Já no acerto de contas anual, 4.200 euros desses cinco mil euros de prémio ficarão isentos de imposto (6% da retribuição anual), o que significa que haverá uma poupança anual de 1.890 euros para esse contribuinte.
Num outro exemplo, um trabalhador (solteiro, sem filhos) com um salário de dez mil euros e um prémio de igual valor vai ver 3.715 euros desse bónus “absorvido na fonte”. Logo, dos 20 mil euros pagos nesse mês, apenas 11.470 euros vão chegar à sua carteira.
A alternativa seria, porém, menos generosa. Sem esta medida, a taxa de retenção na fonte agravar-se-ia de modo a que, dos tais 20 mil euros, 10.690 euros chegariam efetivamente ao trabalhador.
Quanto ao impacto anual, sem esta medida, teria a pagar, no conjunto do ano, 55.433,72 euros de IRS. Passa a ter de entregar 51.191,72 euros, porque 8.400 euros do prémio ficam isentos de imposto. É um ganho de mais de quatro mil euros.
Importa explicar que, se o empregador não cumprir as condições subjacentes a esta medida, os prémios têm menos de pagar impostos. Portanto, a vantagem no cenário anual desaparece.
Patrões apelam ao fim da retenção. E os partidos?

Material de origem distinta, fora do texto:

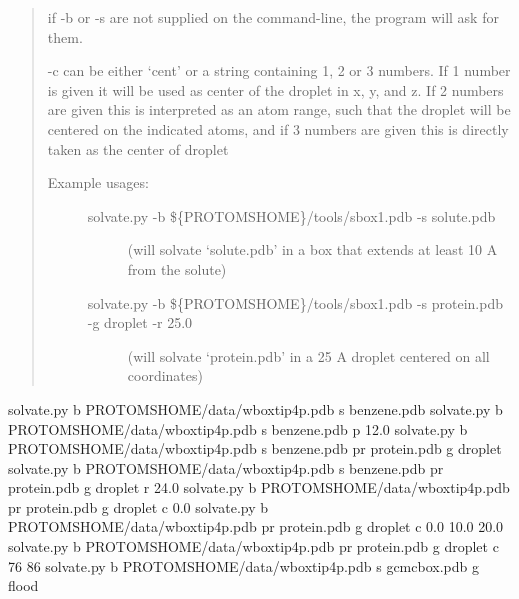 \documentclass[letterpaper,10pt,english]{sphinxmanual}
\begin{document}
\begin{quote}

if -b or -s are not supplied on the command-line, the program will ask for them.

-c can be either ‘cent’ or a string containing 1, 2 or 3 numbers. If 1 number is
given it will be used as center of the droplet in x, y, and z. If 2 numbers are 
given this is interpreted as an atom range, such that the droplet will be centered 
on the indicated atoms, and if 3 numbers are given this is directly taken as the
center of droplet
\begin{description}
\item[{Example usages:}] \leavevmode\begin{description}
\item[{solvate.py -b \$\{PROTOMSHOME\}/tools/sbox1.pdb -s solute.pdb}] \leavevmode
(will solvate ‘solute.pdb’ in a box that extends at least 10 A from the solute)

\item[{solvate.py -b \$\{PROTOMSHOME\}/tools/sbox1.pdb -s protein.pdb -g droplet -r 25.0}] \leavevmode
(will solvate ‘protein.pdb’ in a 25 A droplet centered on all coordinates)

\end{description}

\end{description}
\end{quote}



%
\begin{sphinxVerbatim}[commandchars=\\\{\}]
solvate.py \PYGZhy{}b \PYGZdl{}PROTOMSHOME/data/wbox\PYGZus{}tip4p.pdb \PYGZhy{}s benzene.pdb
solvate.py \PYGZhy{}b \PYGZdl{}PROTOMSHOME/data/wbox\PYGZus{}tip4p.pdb \PYGZhy{}s benzene.pdb \PYGZhy{}p 12.0
solvate.py \PYGZhy{}b \PYGZdl{}PROTOMSHOME/data/wbox\PYGZus{}tip4p.pdb \PYGZhy{}s benzene.pdb \PYGZhy{}pr protein.pdb \PYGZhy{}g droplet
solvate.py \PYGZhy{}b \PYGZdl{}PROTOMSHOME/data/wbox\PYGZus{}tip4p.pdb \PYGZhy{}s benzene.pdb \PYGZhy{}pr protein.pdb \PYGZhy{}g droplet \PYGZhy{}r 24.0
solvate.py \PYGZhy{}b \PYGZdl{}PROTOMSHOME/data/wbox\PYGZus{}tip4p.pdb \PYGZhy{}pr protein.pdb \PYGZhy{}g droplet \PYGZhy{}c 0.0
solvate.py \PYGZhy{}b \PYGZdl{}PROTOMSHOME/data/wbox\PYGZus{}tip4p.pdb \PYGZhy{}pr protein.pdb \PYGZhy{}g droplet \PYGZhy{}c \PYGZdq{}0.0 10.0 20.0\PYGZdq{}
solvate.py \PYGZhy{}b \PYGZdl{}PROTOMSHOME/data/wbox\PYGZus{}tip4p.pdb \PYGZhy{}pr protein.pdb \PYGZhy{}g droplet \PYGZhy{}c \PYGZdq{}76 86\PYGZdq{}
solvate.py \PYGZhy{}b \PYGZdl{}PROTOMSHOME/data/wbox\PYGZus{}tip4p.pdb \PYGZhy{}s gcmc\PYGZus{}box.pdb \PYGZhy{}g flood
\end{sphinxVerbatim}
\end{document}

À saída da última reunião da Concertação Social, o presidente da CIP avisou que, como está, a medida “não é exequível” do ponto de vista prático, apelando a que a Autoridade Tributária “se organize” para que não seja feita retenção na fonte de IRS.
Apesar dos apelos do patrão dos patrões, os partidos do arco da governação, PSD e PS, não tencionam propor alterações legislativas para fazer cair a retenção na fonte dos prémios de produtividade e atira a bola para o Governo.
“Estamos bem com o regime criado, que tem uma cláusula de antiabuso e não estamos a pensar mudá-lo a não ser que surja uma proposta do Governo”, afirmou ao ECO o vice-presidente do PSD, Hugo Carneiro.
“Este incentivo é equilibrado e salvaguarda os interesses dos trabalhadores e do Estado. É importante que se façam os descontos no momento em que se paga o prémio e só depois se efetive a isenção, devolvendo essa parte que foi retida, para que se verifiquem que os requisitos para usufruir desse benefícios foram cumpridos”, argumento o deputado.
Por outro lado, “o Parlamento não pode alterar leis que impliquem perda de receita por causa da norma-travão”, acrescenta o social-democrata.
Do lado do PS, também não se perspetiva a entrada de um projeto de lei para dispensar a retenção na fonte do 15.º mês. Contudo, o vice-presidente do PS e antigo secretário de Estados dos Assuntos Fiscais, António Mendonça Mendes, defende que “se um prémio está isento não devia estar sujeito a retenção”.
“Mais uma vez este é um Governo que diz uma coisa e faz outra. O Governo tem um padrão: cria uma expectativa e depois não é bem assim. Acordou com os parceiros sociais isentar o prémio, mas depois esqueceu-se de retirar a obrigação de retenção na fonte”, criticou o deputado socialista.
O ECO questionou o Ministério das Finanças se pretendia mudar a lei, de forma a eliminar a obrigação de retenção na fonte do 15.º mês, mas até ao fecho deste artigo não obteve resposta.